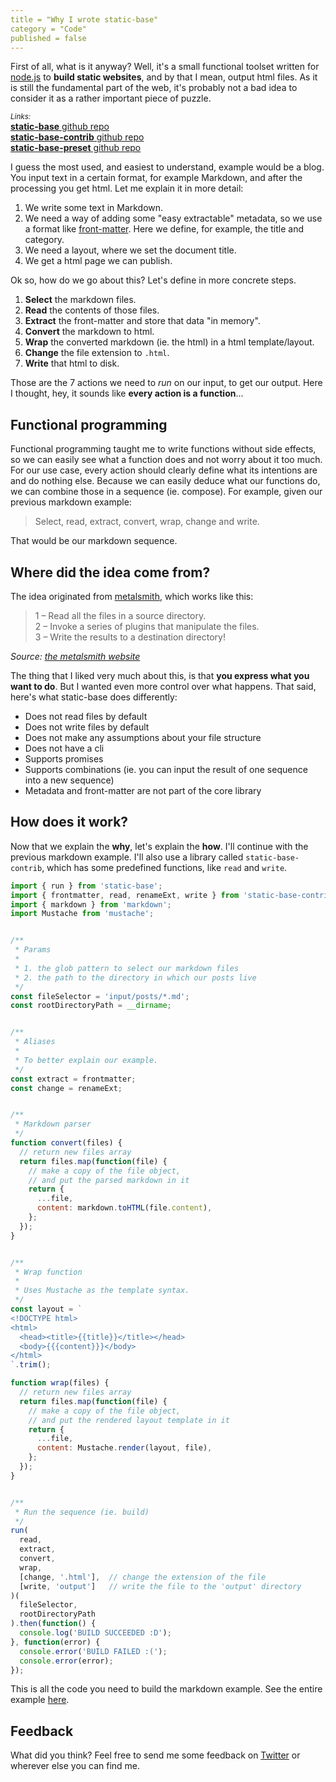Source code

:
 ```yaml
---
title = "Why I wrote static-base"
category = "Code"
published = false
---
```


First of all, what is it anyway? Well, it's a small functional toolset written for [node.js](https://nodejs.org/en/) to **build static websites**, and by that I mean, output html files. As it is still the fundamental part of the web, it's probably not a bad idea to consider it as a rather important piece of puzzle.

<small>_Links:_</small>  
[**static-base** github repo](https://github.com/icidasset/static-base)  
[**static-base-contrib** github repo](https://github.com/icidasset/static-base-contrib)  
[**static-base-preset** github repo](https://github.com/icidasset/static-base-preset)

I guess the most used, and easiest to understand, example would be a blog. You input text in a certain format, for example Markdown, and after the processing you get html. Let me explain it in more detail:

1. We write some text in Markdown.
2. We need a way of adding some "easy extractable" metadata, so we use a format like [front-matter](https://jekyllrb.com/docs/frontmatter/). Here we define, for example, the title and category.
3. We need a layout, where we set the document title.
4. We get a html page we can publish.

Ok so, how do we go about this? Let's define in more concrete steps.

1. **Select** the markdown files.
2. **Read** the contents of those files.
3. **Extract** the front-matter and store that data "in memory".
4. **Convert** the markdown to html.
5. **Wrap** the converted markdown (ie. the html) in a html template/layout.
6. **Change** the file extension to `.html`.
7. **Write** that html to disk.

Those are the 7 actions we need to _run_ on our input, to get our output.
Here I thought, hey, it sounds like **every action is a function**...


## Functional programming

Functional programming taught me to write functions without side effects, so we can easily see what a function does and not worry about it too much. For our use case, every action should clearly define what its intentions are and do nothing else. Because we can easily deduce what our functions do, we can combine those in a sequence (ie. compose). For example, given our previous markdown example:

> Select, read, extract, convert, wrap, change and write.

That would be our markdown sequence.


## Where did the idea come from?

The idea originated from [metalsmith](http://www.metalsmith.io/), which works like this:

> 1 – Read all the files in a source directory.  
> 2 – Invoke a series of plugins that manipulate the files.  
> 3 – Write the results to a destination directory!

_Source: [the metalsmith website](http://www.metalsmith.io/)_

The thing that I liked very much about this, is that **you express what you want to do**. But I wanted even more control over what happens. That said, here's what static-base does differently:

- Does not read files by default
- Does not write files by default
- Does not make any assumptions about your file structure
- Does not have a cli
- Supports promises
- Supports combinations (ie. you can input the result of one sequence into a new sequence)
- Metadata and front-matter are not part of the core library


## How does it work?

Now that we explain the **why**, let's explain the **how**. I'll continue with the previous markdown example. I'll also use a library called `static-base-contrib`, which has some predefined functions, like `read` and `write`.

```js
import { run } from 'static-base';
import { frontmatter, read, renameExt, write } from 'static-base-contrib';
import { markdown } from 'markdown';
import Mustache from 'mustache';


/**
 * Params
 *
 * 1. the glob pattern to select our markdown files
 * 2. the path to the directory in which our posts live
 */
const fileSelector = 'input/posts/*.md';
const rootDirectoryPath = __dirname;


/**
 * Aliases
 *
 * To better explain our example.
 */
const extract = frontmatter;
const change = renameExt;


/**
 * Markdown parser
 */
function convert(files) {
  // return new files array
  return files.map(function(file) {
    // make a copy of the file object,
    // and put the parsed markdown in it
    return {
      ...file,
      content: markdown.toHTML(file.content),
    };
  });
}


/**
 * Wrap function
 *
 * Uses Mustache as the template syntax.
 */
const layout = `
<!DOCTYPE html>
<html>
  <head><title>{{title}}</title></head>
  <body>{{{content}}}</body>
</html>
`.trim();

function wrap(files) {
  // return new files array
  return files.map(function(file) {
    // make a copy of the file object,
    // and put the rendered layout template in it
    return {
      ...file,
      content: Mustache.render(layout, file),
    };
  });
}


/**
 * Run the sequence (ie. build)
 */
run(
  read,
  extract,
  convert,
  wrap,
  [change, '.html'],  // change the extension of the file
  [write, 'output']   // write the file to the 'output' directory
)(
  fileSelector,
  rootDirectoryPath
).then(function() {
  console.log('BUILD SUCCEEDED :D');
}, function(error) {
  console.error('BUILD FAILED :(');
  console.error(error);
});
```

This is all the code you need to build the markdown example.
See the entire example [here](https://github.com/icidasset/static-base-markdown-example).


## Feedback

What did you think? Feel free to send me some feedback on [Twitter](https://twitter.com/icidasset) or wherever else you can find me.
-=-=-=-=-
__To do__. Each line of the records that holds the word "else" should be copied out.

__Result of this exercise__.
Functional programming taught me to write functions without side effects, so we can easily see what a function does and not worry about it too much. For our use case, every action should clearly define what its intentions are and do nothing else. Because we can easily deduce what our functions do, we can combine those in a sequence (ie. compose). For example, given our previous markdown example:
What did you think? Feel free to send me some feedback on [Twitter](https://twitter.com/icidasset) or wherever else you can find me.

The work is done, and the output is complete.